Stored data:

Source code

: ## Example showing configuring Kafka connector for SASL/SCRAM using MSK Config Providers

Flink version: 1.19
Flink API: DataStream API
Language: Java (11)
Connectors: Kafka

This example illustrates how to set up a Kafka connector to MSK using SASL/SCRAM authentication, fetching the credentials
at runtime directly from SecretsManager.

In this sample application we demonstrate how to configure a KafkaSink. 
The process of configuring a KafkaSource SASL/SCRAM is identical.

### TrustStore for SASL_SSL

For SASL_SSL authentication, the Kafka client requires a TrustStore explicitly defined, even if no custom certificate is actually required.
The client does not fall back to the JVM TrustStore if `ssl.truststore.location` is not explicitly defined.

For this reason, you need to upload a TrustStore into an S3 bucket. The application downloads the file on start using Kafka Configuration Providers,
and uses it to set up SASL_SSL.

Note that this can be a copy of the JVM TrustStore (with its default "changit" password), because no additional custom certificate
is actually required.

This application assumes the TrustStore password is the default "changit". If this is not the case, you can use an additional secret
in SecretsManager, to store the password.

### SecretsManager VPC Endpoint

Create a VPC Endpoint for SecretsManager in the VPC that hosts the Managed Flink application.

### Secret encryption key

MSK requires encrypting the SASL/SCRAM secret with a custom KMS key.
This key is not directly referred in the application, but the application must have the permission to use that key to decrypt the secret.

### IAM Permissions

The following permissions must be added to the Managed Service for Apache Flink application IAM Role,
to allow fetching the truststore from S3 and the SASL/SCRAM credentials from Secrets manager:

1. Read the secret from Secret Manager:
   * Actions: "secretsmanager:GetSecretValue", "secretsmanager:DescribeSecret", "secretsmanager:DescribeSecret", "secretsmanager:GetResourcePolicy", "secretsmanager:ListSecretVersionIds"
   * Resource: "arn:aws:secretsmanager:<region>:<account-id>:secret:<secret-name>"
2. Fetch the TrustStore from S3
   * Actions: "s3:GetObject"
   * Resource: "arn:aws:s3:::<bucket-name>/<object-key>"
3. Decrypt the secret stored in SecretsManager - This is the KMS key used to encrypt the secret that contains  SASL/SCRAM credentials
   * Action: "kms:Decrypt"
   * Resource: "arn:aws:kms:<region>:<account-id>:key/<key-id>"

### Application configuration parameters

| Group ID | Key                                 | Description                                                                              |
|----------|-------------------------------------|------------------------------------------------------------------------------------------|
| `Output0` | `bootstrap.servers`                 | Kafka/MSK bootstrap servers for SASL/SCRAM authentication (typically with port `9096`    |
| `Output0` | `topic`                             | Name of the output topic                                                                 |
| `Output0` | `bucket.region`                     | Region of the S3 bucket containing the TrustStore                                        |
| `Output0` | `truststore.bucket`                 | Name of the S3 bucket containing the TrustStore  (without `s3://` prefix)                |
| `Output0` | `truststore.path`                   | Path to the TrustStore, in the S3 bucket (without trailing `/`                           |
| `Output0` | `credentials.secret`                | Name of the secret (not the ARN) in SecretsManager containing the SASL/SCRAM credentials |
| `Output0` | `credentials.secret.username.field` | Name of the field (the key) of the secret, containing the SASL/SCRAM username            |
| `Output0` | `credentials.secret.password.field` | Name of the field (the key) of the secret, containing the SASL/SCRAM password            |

» **Goal of the exercise**
All that belongs in your answer is the stretch of entries above from the line with "### TrustStore for SASL_SSL" through the line with "and uses it to set up SASL_SSL.", printed exactly.

» **Output of the task**
### TrustStore for SASL_SSL

For SASL_SSL authentication, the Kafka client requires a TrustStore explicitly defined, even if no custom certificate is actually required.
The client does not fall back to the JVM TrustStore if `ssl.truststore.location` is not explicitly defined.

For this reason, you need to upload a TrustStore into an S3 bucket. The application downloads the file on start using Kafka Configuration Providers,
and uses it to set up SASL_SSL.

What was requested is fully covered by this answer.